Being a High Powered Professional isn’t about working in an office or wearing a suit every day. It’s about bringing your “A” game in everything that you do professionally. It’s about excelling at whatever career you decide to pursue. It’s been a while since I featured a Mover & Shaker. So, I’m extremely excited to kick off the series with a woman who took off her business suit and found a way to build a career based on her passion and purpose.
Kavon Ward is a Poetic Activist and President of United Speech Nation, a speech writing and motivational speaking company. Prior to following her passion, she was accepted to serve as the Congressional Black Caucus Foundation/International Franchise Association Foundations fellow in 2007 and experienced a successful career on Capitol Hill. Kavon earned a Bachelor of Arts in Communications from SUNY College at Oneonta and a Master of Public Adminstration from CUNY John Jay College of Criminal Justice. She was the first in her family to attend and finish college.
What’s your typical day like?
There are no typical days for me. Every day is different depending on what performances, writing assignments, and youth program planning I have lined up. I think that’s what I like most about my days; they’re pretty unpredictable and lack routine. It keeps things fresh and exciting for me. The only routine that I’ve recently added is yoga in my pursuit to become more physically active.

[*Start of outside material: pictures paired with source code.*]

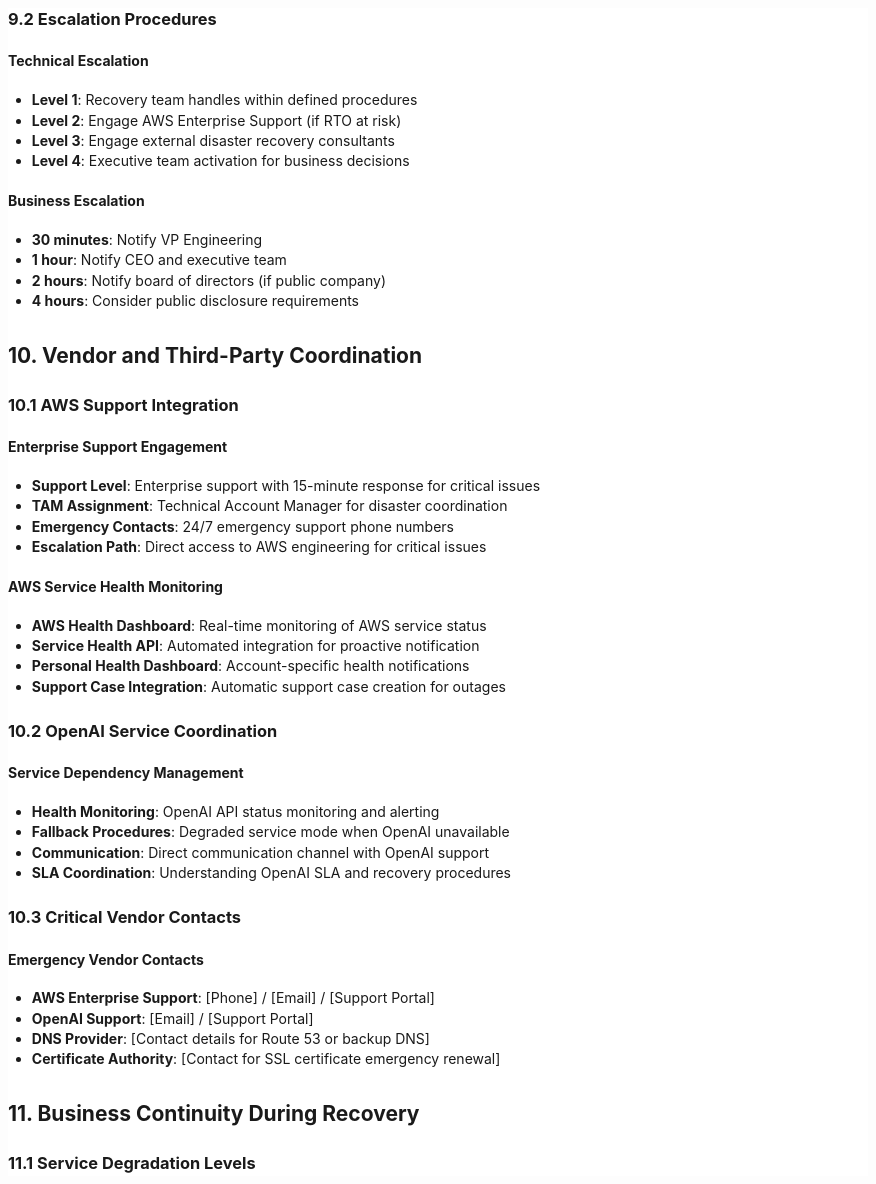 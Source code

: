 ### 9.2 Escalation Procedures

#### Technical Escalation
- **Level 1**: Recovery team handles within defined procedures
- **Level 2**: Engage AWS Enterprise Support (if RTO at risk)
- **Level 3**: Engage external disaster recovery consultants
- **Level 4**: Executive team activation for business decisions

#### Business Escalation
- **30 minutes**: Notify VP Engineering
- **1 hour**: Notify CEO and executive team
- **2 hours**: Notify board of directors (if public company)
- **4 hours**: Consider public disclosure requirements

## 10. Vendor and Third-Party Coordination

### 10.1 AWS Support Integration

#### Enterprise Support Engagement
- **Support Level**: Enterprise support with 15-minute response for critical issues
- **TAM Assignment**: Technical Account Manager for disaster coordination
- **Emergency Contacts**: 24/7 emergency support phone numbers
- **Escalation Path**: Direct access to AWS engineering for critical issues

#### AWS Service Health Monitoring
- **AWS Health Dashboard**: Real-time monitoring of AWS service status
- **Service Health API**: Automated integration for proactive notification
- **Personal Health Dashboard**: Account-specific health notifications
- **Support Case Integration**: Automatic support case creation for outages

### 10.2 OpenAI Service Coordination

#### Service Dependency Management
- **Health Monitoring**: OpenAI API status monitoring and alerting
- **Fallback Procedures**: Degraded service mode when OpenAI unavailable
- **Communication**: Direct communication channel with OpenAI support
- **SLA Coordination**: Understanding OpenAI SLA and recovery procedures

### 10.3 Critical Vendor Contacts

#### Emergency Vendor Contacts
- **AWS Enterprise Support**: [Phone] / [Email] / [Support Portal]
- **OpenAI Support**: [Email] / [Support Portal]
- **DNS Provider**: [Contact details for Route 53 or backup DNS]
- **Certificate Authority**: [Contact for SSL certificate emergency renewal]

## 11. Business Continuity During Recovery

### 11.1 Service Degradation Levels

How do you draw inspiration for your poetry?
Most of my inspiration comes from my life experiences and injustices that I’ve confronted and overcome. In fact, the first piece I actually wrote and performed live was “Harlem: Mission to Motivate.” This piece is literally the story of my life from birth until about age 29. It speaks about everything – from the mental, emotional, and physical abuse I endured as a child, to how that abuse motivated me to excel academically; and how excelling academically led to rewarding career opportunities. The poem also speaks to how losing a career I worked so hard for was actually a blessing and ultimately placed me on a path to fulfilling my purpose and my passion. My writing is also inspired by social injustices, specifically as they pertain to children and African Americans.
Describe the moment you knew you had discovered your passion and purpose?
I kind of knew that I had discovered my passion and purpose after people who purchased my CD, “From Policy to Poetry,” reached out to me after listening to it and told me how much my words inspired them and impacted their lives. It was confirmed that poetic activism was my passion and purpose the day I performed my piece, “I am Trayvon Martin,” during the Washington, D.C. Rally for Trayvon Martin. As I performed the piece, standing before a crowd of thousands, my words commanded their ears. It was at that point that I realized my purpose. The crowd was silent and just listening. But, when I reached the part of my poem where I chant “no justice, no peace; no justice, no peace” and heard the audience chanting with me, not only was it memorable, but it moved my spirit and my soul spoke to me. My soul said this is exactly what I am supposed to do and this is what I want to do forever.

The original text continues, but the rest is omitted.